In his piece, Kramer said: "If this article doesn't rouse you to anger, fury, rage and action, gay men may have no future on this Earth."

== AIDS Activist History ==
Between 2014 and 2018, 70 interviews with AIDS activists were conducted by the AIDS Activist History Project. The interviewees actively organized movements around Canada between the 1980s and 1990s. These interviews shared a variety of tales of resilience, loss, and struggle. An interview with Barry Deeprose reveals his first interactions with AIDS, how he only was able to access information from newspapers, specifically the New York Native, and how Public Health Canada neglected to discuss it. "Nevertheless, they had really strong and good stories. And there was nothing else!
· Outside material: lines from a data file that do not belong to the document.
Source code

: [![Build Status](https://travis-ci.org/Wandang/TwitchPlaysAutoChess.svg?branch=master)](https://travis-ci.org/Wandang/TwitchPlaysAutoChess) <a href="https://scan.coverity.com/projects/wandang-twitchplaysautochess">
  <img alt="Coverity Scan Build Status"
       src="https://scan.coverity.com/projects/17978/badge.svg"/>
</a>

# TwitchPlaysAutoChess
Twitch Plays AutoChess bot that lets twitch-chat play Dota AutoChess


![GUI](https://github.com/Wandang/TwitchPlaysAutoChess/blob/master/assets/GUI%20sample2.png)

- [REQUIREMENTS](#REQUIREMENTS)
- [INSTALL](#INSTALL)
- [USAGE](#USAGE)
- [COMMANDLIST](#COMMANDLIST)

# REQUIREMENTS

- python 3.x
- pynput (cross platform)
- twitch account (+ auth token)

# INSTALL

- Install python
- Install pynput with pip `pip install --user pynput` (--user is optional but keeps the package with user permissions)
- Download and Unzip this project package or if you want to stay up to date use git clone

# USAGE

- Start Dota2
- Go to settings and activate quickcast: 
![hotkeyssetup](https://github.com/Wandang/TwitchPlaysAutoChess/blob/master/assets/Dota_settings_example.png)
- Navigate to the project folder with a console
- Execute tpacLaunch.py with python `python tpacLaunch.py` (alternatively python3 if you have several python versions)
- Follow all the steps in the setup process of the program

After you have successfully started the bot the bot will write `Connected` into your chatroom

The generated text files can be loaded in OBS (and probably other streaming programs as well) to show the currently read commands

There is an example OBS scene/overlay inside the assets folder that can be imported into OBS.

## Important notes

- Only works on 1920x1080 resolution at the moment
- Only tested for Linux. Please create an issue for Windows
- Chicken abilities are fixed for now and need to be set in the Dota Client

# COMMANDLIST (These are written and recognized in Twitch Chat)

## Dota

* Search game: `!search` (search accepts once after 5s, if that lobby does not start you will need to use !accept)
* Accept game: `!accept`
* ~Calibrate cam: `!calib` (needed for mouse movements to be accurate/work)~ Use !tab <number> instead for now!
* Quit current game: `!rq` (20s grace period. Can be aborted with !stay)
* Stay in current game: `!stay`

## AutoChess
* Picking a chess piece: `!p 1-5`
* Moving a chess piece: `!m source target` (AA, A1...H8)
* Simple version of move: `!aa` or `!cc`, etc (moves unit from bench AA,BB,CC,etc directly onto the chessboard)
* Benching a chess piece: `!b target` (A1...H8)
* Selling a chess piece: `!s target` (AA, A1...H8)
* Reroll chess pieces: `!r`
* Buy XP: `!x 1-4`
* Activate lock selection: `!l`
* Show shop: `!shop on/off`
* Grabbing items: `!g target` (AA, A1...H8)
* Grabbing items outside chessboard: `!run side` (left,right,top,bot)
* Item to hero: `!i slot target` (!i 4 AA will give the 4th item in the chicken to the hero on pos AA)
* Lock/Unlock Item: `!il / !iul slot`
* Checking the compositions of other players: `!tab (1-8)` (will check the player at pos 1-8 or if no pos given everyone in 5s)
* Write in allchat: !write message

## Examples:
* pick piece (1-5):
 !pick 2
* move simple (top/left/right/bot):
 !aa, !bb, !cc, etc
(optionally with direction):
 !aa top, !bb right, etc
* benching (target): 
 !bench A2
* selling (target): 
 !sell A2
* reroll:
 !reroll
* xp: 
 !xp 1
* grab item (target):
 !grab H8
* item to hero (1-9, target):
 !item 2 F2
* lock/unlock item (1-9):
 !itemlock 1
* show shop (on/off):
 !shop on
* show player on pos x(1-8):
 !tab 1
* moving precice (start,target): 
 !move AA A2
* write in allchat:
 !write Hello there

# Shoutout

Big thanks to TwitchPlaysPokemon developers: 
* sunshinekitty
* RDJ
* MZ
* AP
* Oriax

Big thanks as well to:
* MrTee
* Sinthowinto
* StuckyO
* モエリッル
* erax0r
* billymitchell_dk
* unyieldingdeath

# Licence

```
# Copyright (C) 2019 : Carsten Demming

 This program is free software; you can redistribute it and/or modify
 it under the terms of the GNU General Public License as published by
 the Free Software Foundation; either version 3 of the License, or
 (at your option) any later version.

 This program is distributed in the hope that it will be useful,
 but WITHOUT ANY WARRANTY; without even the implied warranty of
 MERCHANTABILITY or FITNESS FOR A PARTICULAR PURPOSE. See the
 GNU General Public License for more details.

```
We could get nothing from Public Health; Health Canada didn't even know, they just weren't interested. It seems to me, and I'm not sure if Perrin Beatty was the Minister of Health at that point, but he couldn't even say the word "AIDS" or "gay."

==Controversy and demise==
In a New York Times article on the demise of the New York Native, Charles Ortleb, the magazine's publisher and editor, said that he was shutting down due to financial problems, but he conceded that the paper failed largely due to its controversial AIDS coverage. After its initial and pioneering success in making the gay community aware of the AIDS crisis, the paper later became unpopular for promoting conspiracy theories about AIDS and its causes, including the claim that HIV did not cause AIDS. The gay activist group ACT UP boycotted the publication in the mid-1980s. While there was initially some support for the Native's criticism of the governmental and scientific response to the AIDS epidemic, it eroded as Ortleb and the paper endorsed increasingly unlikely alternatives to HIV as the cause of AIDS. The cultural critic and AIDS activist Douglas Crimp wrote in 1987 that "...rather than performing a political analysis of the ideology of science, Ortleb merely touts the crackpot theory of the week, championing whoever is the latest outcast from the world of academic and government research."^{, p. 101} The paper's circulation consequently fell from 20,000 in 1985 to 8,000 in 1996.

Another contributing factor is that New York City, with an LGBT community that was often fractious and bitterly divided along gender, age and racial lines, has a long history of being a graveyard for gay publications. Those that have come and gone include Gaysweek (which was sued out of existence in 1979 by Newsweek magazine for trademark infringement), the New York City News (1980–83) QW (1991–1992), OutWeek (1989–1991), the New York Blade (which was actually the New York edition of the Washington Blade) (1997–2009), and LGNY (now Gay City News, the city's only surviving LGBT newspaper, 1995–present).

All of these publications also had to compete with the Village Voice, a citywide weekly alternative newspaper that extensively covered the 1969 Stonewall Riots that are credited as the birth of the modern gay liberation movement, and had enjoyed a large LGBT readership ever since—although it had a reputation for having an anti-gay slant in the late 1950s and early 1960s prior to the Stonewall Riots. The Voice published an annual Gay Pride issue in June.